> [Problem to solve]
Show all lines containing "many" from the data below.

*** Listed records ***

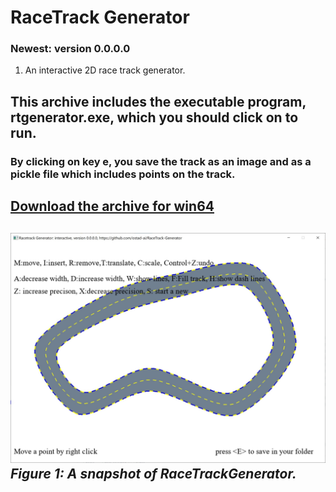 # RaceTrack Generator
### Newest: version 0.0.0.0
1. An interactive 2D race track generator.
## This archive includes the executable program, rtgenerator.exe, which you should click on to run.
### By clicking on key e, you save the track as an image and as a pickle file which includes points on the track. 
[Download the archive for win64](https://drive.google.com/file/d/1T7Yw0H7cXoU9BI-MUyhL1XH5NqFpqRkv/view?usp=share_link)
---
![A snapshot of the race track generator:](Media/ver-0-0-0-0.jpg) *Figure 1: A snapshot of RaceTrackGenerator.*
---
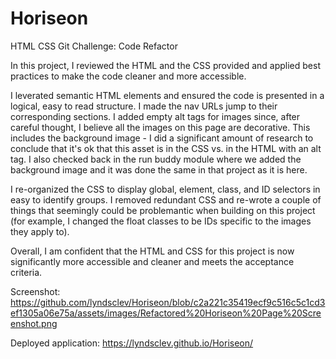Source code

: # Horiseon
HTML CSS Git Challenge: Code Refactor

In this project, I reviewed the HTML and the CSS provided and applied best practices to make the code cleaner and more accessible. 

I leverated semantic HTML elements and ensured the code is presented in a logical, easy to read structure. I made the nav URLs jump to their corresponding sections. I added empty alt tags for images since, after careful thought, I believe all the images on this page are decorative. This includes the background image - I did a significant amount of research to conclude that it's ok that this asset is in the CSS vs. in the HTML with an alt tag. I also checked back in the run buddy module where we added the background image and it was done the same in that project as it is here. 

I re-organized the CSS to display global, element, class, and ID selectors in easy to identify groups. I removed redundant CSS and re-wrote a couple of things that seemingly could be problemantic when building on this project (for example, I changed the float classes to be IDs specific to the images they apply to). 

Overall, I am confident that the HTML and CSS for this project is now significantly more accessible and cleaner and meets the acceptance criteria. 

Screenshot: https://github.com/lyndsclev/Horiseon/blob/c2a221c35419ecf9c516c5c1cd3ef1305a06e75a/assets/images/Refactored%20Horiseon%20Page%20Screenshot.png

Deployed application: https://lyndsclev.github.io/Horiseon/ 


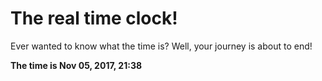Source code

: # The real time clock!

Ever wanted to know what the time is? Well, your journey is about to end!

**The time is Nov 05, 2017, 21:38**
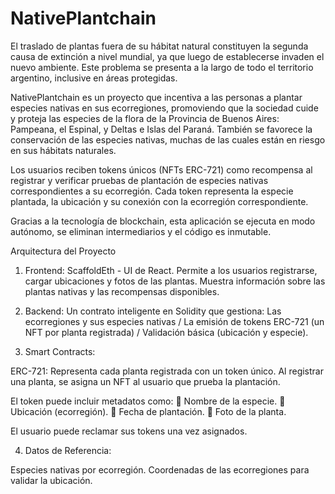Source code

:
# NativePlantchain

El traslado de plantas fuera de su hábitat natural constituyen la segunda causa de extinción a nivel mundial, ya que luego de establecerse invaden el nuevo ambiente. Este problema se presenta a la largo de todo el territorio argentino, inclusive en áreas protegidas.

NativePlantchain es un proyecto que incentiva a las personas a plantar especies nativas en sus ecorregiones, promoviendo que la sociedad cuide y proteja las especies de la flora de la Provincia de Buenos Aires: Pampeana, el Espinal, y Deltas e Islas del Paraná. También se favorece la conservación de las especies nativas, muchas de las cuales están en riesgo en sus hábitats naturales.

Los usuarios reciben tokens únicos (NFTs ERC-721) como recompensa al registrar y verificar pruebas de plantación de especies nativas correspondientes a su ecorregión. Cada token representa la especie plantada, la ubicación y su conexión con la ecorregión correspondiente.

Gracias a la tecnología de blockchain, esta aplicación se ejecuta en modo autónomo, se eliminan intermediarios y el código es inmutable.

Arquitectura del Proyecto

1.	Frontend:
ScaffoldEth -  UI de React. Permite a los usuarios registrarse, cargar ubicaciones y fotos de las plantas. Muestra información sobre las plantas nativas y las recompensas disponibles.

2.	Backend:
Un contrato inteligente en Solidity que gestiona: Las ecorregiones y sus especies nativas / La emisión de tokens ERC-721 (un NFT por planta registrada) / Validación básica (ubicación y especie).

3.	Smart Contracts:

ERC-721: Representa cada planta registrada con un token único. Al registrar una planta, se asigna un NFT al usuario que prueba la plantación.

El token puede incluir metadatos como:
    	Nombre de la especie.
    	Ubicación (ecorregión).
    	Fecha de plantación.
    	Foto de la planta.

El usuario puede reclamar sus tokens una vez asignados.

4.	Datos de Referencia:

Especies nativas por ecorregión. Coordenadas de las ecorregiones para validar la ubicación.

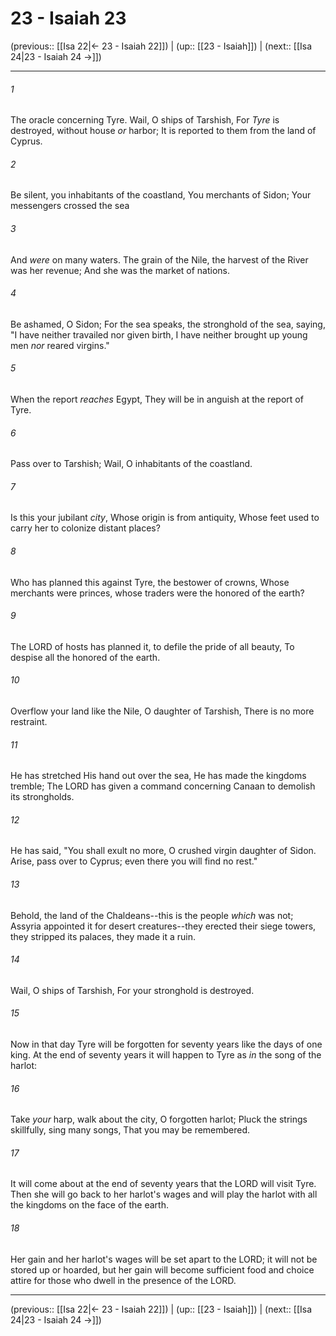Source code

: # 23 - Isaiah 23

(previous:: [[Isa 22|← 23 - Isaiah 22]]) | (up:: [[23 - Isaiah]]) | (next:: [[Isa 24|23 - Isaiah 24 →]])

***


###### 1 
The oracle concerning Tyre. Wail, O ships of Tarshish, For _Tyre_ is destroyed, without house _or_ harbor; It is reported to them from the land of Cyprus. 

###### 2 
Be silent, you inhabitants of the coastland, You merchants of Sidon; Your messengers crossed the sea 

###### 3 
And _were_ on many waters. The grain of the Nile, the harvest of the River was her revenue; And she was the market of nations. 

###### 4 
Be ashamed, O Sidon; For the sea speaks, the stronghold of the sea, saying, "I have neither travailed nor given birth, I have neither brought up young men _nor_ reared virgins." 

###### 5 
When the report _reaches_ Egypt, They will be in anguish at the report of Tyre. 

###### 6 
Pass over to Tarshish; Wail, O inhabitants of the coastland. 

###### 7 
Is this your jubilant _city_, Whose origin is from antiquity, Whose feet used to carry her to colonize distant places? 

###### 8 
Who has planned this against Tyre, the bestower of crowns, Whose merchants were princes, whose traders were the honored of the earth? 

###### 9 
The LORD of hosts has planned it, to defile the pride of all beauty, To despise all the honored of the earth. 

###### 10 
Overflow your land like the Nile, O daughter of Tarshish, There is no more restraint. 

###### 11 
He has stretched His hand out over the sea, He has made the kingdoms tremble; The LORD has given a command concerning Canaan to demolish its strongholds. 

###### 12 
He has said, "You shall exult no more, O crushed virgin daughter of Sidon. Arise, pass over to Cyprus; even there you will find no rest." 

###### 13 
Behold, the land of the Chaldeans--this is the people _which_ was not; Assyria appointed it for desert creatures--they erected their siege towers, they stripped its palaces, they made it a ruin. 

###### 14 
Wail, O ships of Tarshish, For your stronghold is destroyed. 

###### 15 
Now in that day Tyre will be forgotten for seventy years like the days of one king. At the end of seventy years it will happen to Tyre as _in_ the song of the harlot: 

###### 16 
Take _your_ harp, walk about the city, O forgotten harlot; Pluck the strings skillfully, sing many songs, That you may be remembered. 

###### 17 
It will come about at the end of seventy years that the LORD will visit Tyre. Then she will go back to her harlot's wages and will play the harlot with all the kingdoms on the face of the earth. 

###### 18 
Her gain and her harlot's wages will be set apart to the LORD; it will not be stored up or hoarded, but her gain will become sufficient food and choice attire for those who dwell in the presence of the LORD.

***

(previous:: [[Isa 22|← 23 - Isaiah 22]]) | (up:: [[23 - Isaiah]]) | (next:: [[Isa 24|23 - Isaiah 24 →]])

*** End of Listed records ***

> [Your solution]
And _were_ on many waters. The grain of the Nile, the harvest of the River was her revenue; And she was the market of nations. 
Take _your_ harp, walk about the city, O forgotten harlot; Pluck the strings skillfully, sing many songs, That you may be remembered. 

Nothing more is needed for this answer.